● **Requirement**
Looking through the data, please report how many lines contain the string "subsection", giving nothing but the number.

Saved entries

···

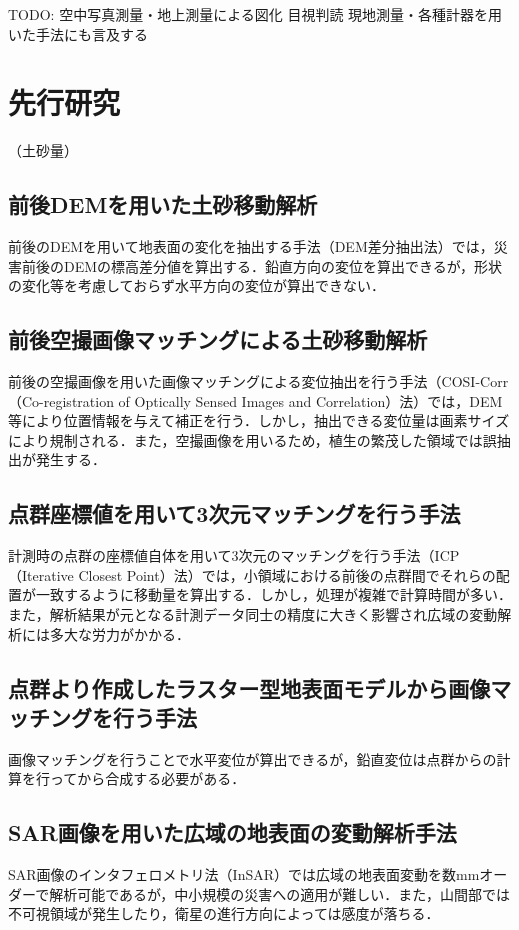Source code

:     TODO: 空中写真測量・地上測量による図化
    目視判読
    現地測量・各種計器を用いた手法にも言及する

  \section{先行研究}
（土砂量）


    \subsection{前後DEMを用いた土砂移動解析}
      前後のDEMを用いて地表面の変化を抽出する手法（DEM差分抽出法）では，災害前後のDEMの標高差分値を算出する．鉛直方向の変位を算出できるが，形状の変化等を考慮しておらず水平方向の変位が算出できない．

    \subsection{前後空撮画像マッチングによる土砂移動解析}
      前後の空撮画像を用いた画像マッチングによる変位抽出を行う手法（COSI-Corr（Co-registration of Optically Sensed Images and Correlation）法）では，DEM等により位置情報を与えて補正を行う．しかし，抽出できる変位量は画素サイズにより規制される．また，空撮画像を用いるため，植生の繁茂した領域では誤抽出が発生する．

    \subsection{点群座標値を用いて3次元マッチングを行う手法}
      計測時の点群の座標値自体を用いて3次元のマッチングを行う手法（ICP（Iterative Closest Point）法）では，小領域における前後の点群間でそれらの配置が一致するように移動量を算出する．しかし，処理が複雑で計算時間が多い．また，解析結果が元となる計測データ同士の精度に大きく影響され広域の変動解析には多大な労力がかかる．

    \subsection{点群より作成したラスター型地表面モデルから画像マッチングを行う手法}
      画像マッチングを行うことで水平変位が算出できるが，鉛直変位は点群からの計算を行ってから合成する必要がある．

    \subsection{SAR画像を用いた広域の地表面の変動解析手法}
      SAR画像のインタフェロメトリ法（InSAR）では広域の地表面変動を数mmオーダーで解析可能であるが，中小規模の災害への適用が難しい．また，山間部では不可視領域が発生したり，衛星の進行方向によっては感度が落ちる．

···

● **Written reply**
5